This Paper seeks to trace the impact of monetary arrangements on trade integration and business cycle correlation, focusing on Europe in the late 19th century period as a guide for modern debates. For this purpose, we first estimate a gravity model and show that monetary arrangements were associated with substantially higher trade. The Austro-Hungarian dual monarchy, by many aspects a forerunner of Euroland, improved trade between member states by a factor of 3. Other arrangements, such as the gold standard and the Scandinavian union also impacted trade favourably. To explain this, we argue that monetary coordination, by fostering the correlation of business cycles compensate the adverse effect that the current account constraint has on trade integration.

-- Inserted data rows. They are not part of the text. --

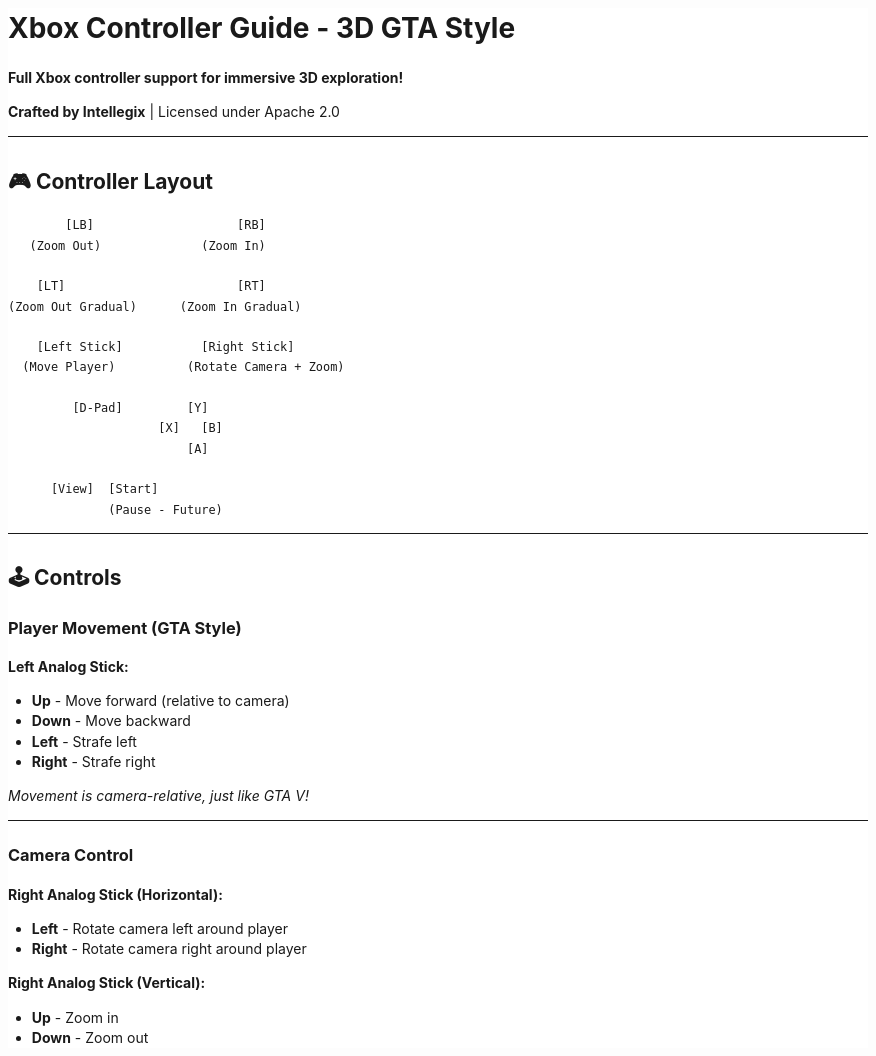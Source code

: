 # Xbox Controller Guide - 3D GTA Style

**Full Xbox controller support for immersive 3D exploration!**

**Crafted by Intellegix** | Licensed under Apache 2.0

---

## 🎮 Controller Layout

```
        [LB]                    [RB]
   (Zoom Out)              (Zoom In)

    [LT]                        [RT]
(Zoom Out Gradual)      (Zoom In Gradual)

    [Left Stick]           [Right Stick]
  (Move Player)          (Rotate Camera + Zoom)

         [D-Pad]         [Y]
                     [X]   [B]
                         [A]

      [View]  [Start]
              (Pause - Future)
```

---

## 🕹️ Controls

### Player Movement (GTA Style)

**Left Analog Stick:**
- **Up** - Move forward (relative to camera)
- **Down** - Move backward
- **Left** - Strafe left
- **Right** - Strafe right

*Movement is camera-relative, just like GTA V!*

---

### Camera Control

**Right Analog Stick (Horizontal):**
- **Left** - Rotate camera left around player
- **Right** - Rotate camera right around player

**Right Analog Stick (Vertical):**
- **Up** - Zoom in
- **Down** - Zoom out
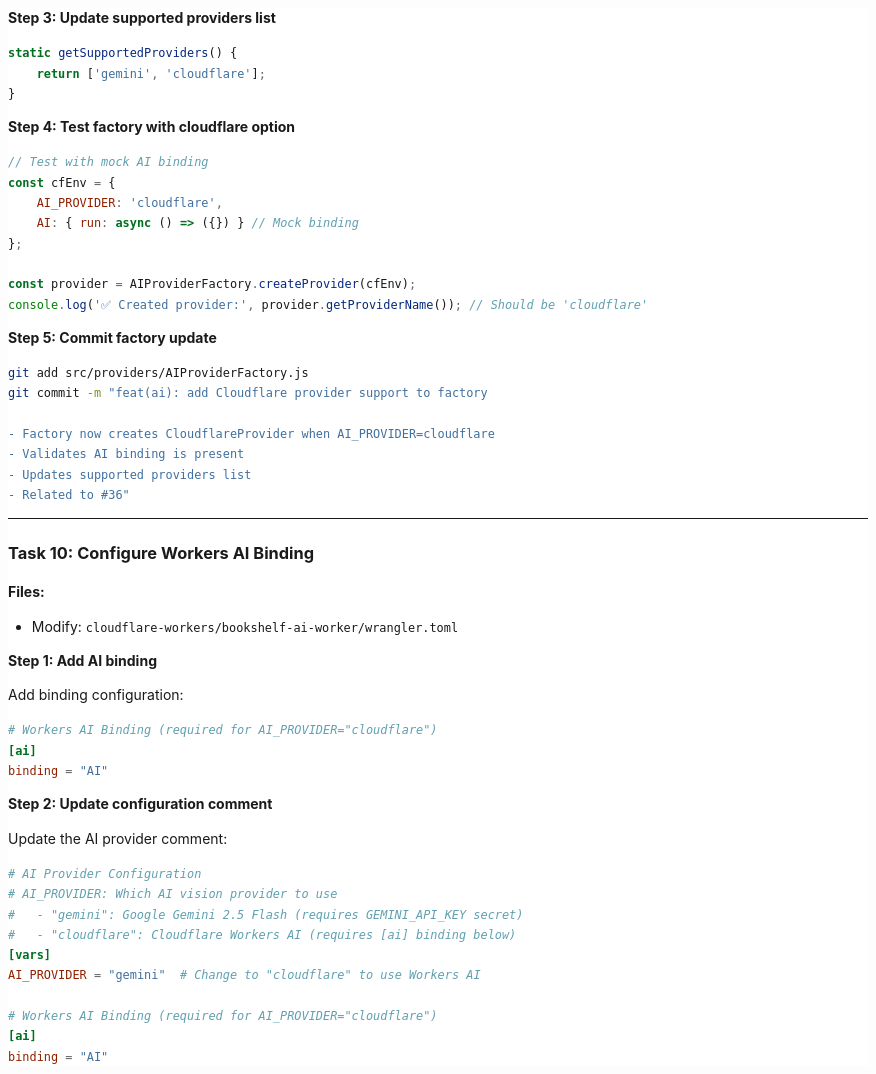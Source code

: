 **Step 3: Update supported providers list**

```javascript
static getSupportedProviders() {
    return ['gemini', 'cloudflare'];
}
```

**Step 4: Test factory with cloudflare option**

```javascript
// Test with mock AI binding
const cfEnv = {
    AI_PROVIDER: 'cloudflare',
    AI: { run: async () => ({}) } // Mock binding
};

const provider = AIProviderFactory.createProvider(cfEnv);
console.log('✅ Created provider:', provider.getProviderName()); // Should be 'cloudflare'
```

**Step 5: Commit factory update**

```bash
git add src/providers/AIProviderFactory.js
git commit -m "feat(ai): add Cloudflare provider support to factory

- Factory now creates CloudflareProvider when AI_PROVIDER=cloudflare
- Validates AI binding is present
- Updates supported providers list
- Related to #36"
```

---

### Task 10: Configure Workers AI Binding

**Files:**
- Modify: `cloudflare-workers/bookshelf-ai-worker/wrangler.toml`

**Step 1: Add AI binding**

Add binding configuration:

```toml
# Workers AI Binding (required for AI_PROVIDER="cloudflare")
[ai]
binding = "AI"
```

**Step 2: Update configuration comment**

Update the AI provider comment:

```toml
# AI Provider Configuration
# AI_PROVIDER: Which AI vision provider to use
#   - "gemini": Google Gemini 2.5 Flash (requires GEMINI_API_KEY secret)
#   - "cloudflare": Cloudflare Workers AI (requires [ai] binding below)
[vars]
AI_PROVIDER = "gemini"  # Change to "cloudflare" to use Workers AI

# Workers AI Binding (required for AI_PROVIDER="cloudflare")
[ai]
binding = "AI"
```

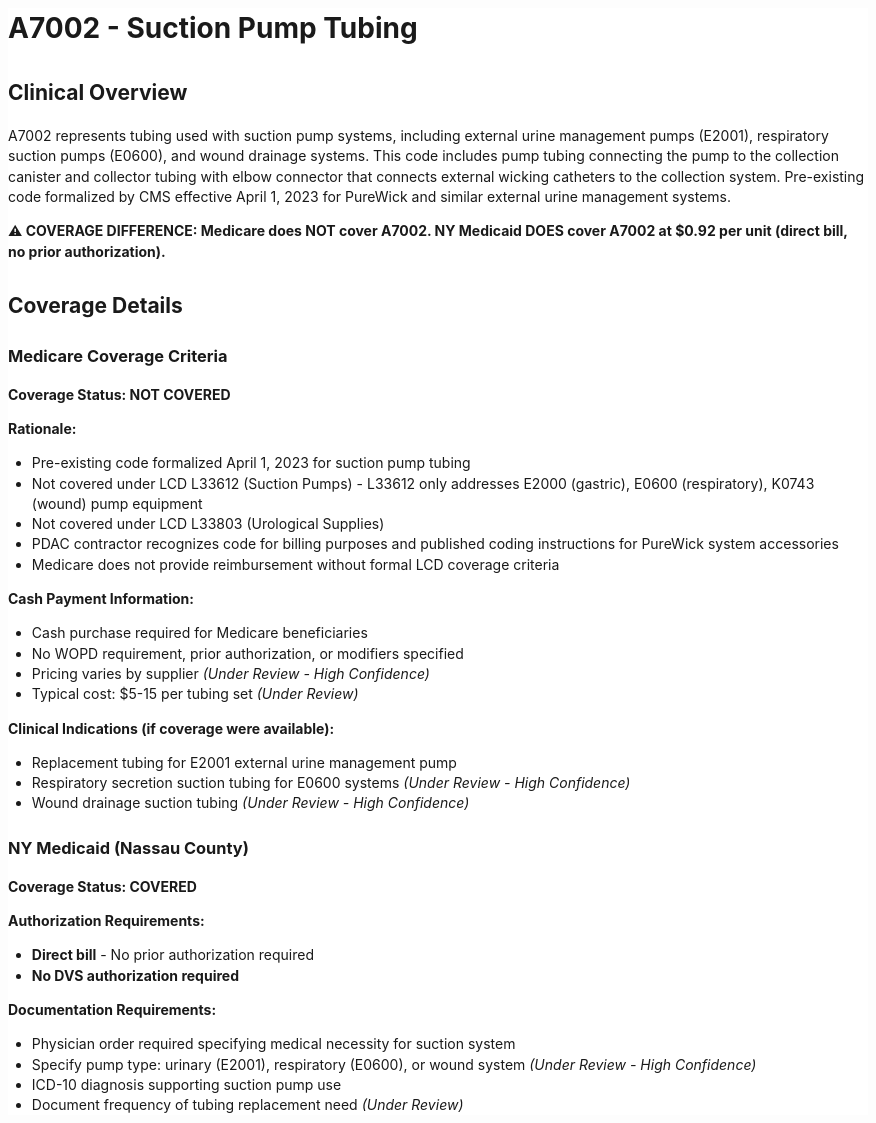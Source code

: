 
# A7002 - Suction Pump Tubing

## Clinical Overview

A7002 represents tubing used with suction pump systems, including external urine management pumps (E2001), respiratory suction pumps (E0600), and wound drainage systems. This code includes pump tubing connecting the pump to the collection canister and collector tubing with elbow connector that connects external wicking catheters to the collection system. Pre-existing code formalized by CMS effective April 1, 2023 for PureWick and similar external urine management systems.

**⚠️ COVERAGE DIFFERENCE: Medicare does NOT cover A7002. NY Medicaid DOES cover A7002 at $0.92 per unit (direct bill, no prior authorization).**

## Coverage Details

### Medicare Coverage Criteria

**Coverage Status: NOT COVERED**

**Rationale:**
- Pre-existing code formalized April 1, 2023 for suction pump tubing
- Not covered under LCD L33612 (Suction Pumps) - L33612 only addresses E2000 (gastric), E0600 (respiratory), K0743 (wound) pump equipment
- Not covered under LCD L33803 (Urological Supplies)
- PDAC contractor recognizes code for billing purposes and published coding instructions for PureWick system accessories
- Medicare does not provide reimbursement without formal LCD coverage criteria

**Cash Payment Information:**
- Cash purchase required for Medicare beneficiaries
- No WOPD requirement, prior authorization, or modifiers specified
- Pricing varies by supplier *(Under Review - High Confidence)*
- Typical cost: $5-15 per tubing set *(Under Review)*

**Clinical Indications (if coverage were available):**
- Replacement tubing for E2001 external urine management pump
- Respiratory secretion suction tubing for E0600 systems *(Under Review - High Confidence)*
- Wound drainage suction tubing *(Under Review - High Confidence)*

### NY Medicaid (Nassau County)

**Coverage Status: COVERED**

**Authorization Requirements:**
- **Direct bill** - No prior authorization required
- **No DVS authorization required**

**Documentation Requirements:**
- Physician order required specifying medical necessity for suction system
- Specify pump type: urinary (E2001), respiratory (E0600), or wound system *(Under Review - High Confidence)*
- ICD-10 diagnosis supporting suction pump use
- Document frequency of tubing replacement need *(Under Review)*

This is found to vastly compensate the negative consequences that trade integration might have on the symmetry of shocks, of which this Paper finds strong evidence, in contrast with recent empirical work.

Suggested Citation

  • Marc Flandreau & Mathilde Maurel, 2005. "Monetary Union, Trade Integration and Business Cycles in 19th Century Europe: Just Do It," Université Paris1 Panthéon-Sorbonne (Post-Print and Working Papers) hal-03568970, HAL.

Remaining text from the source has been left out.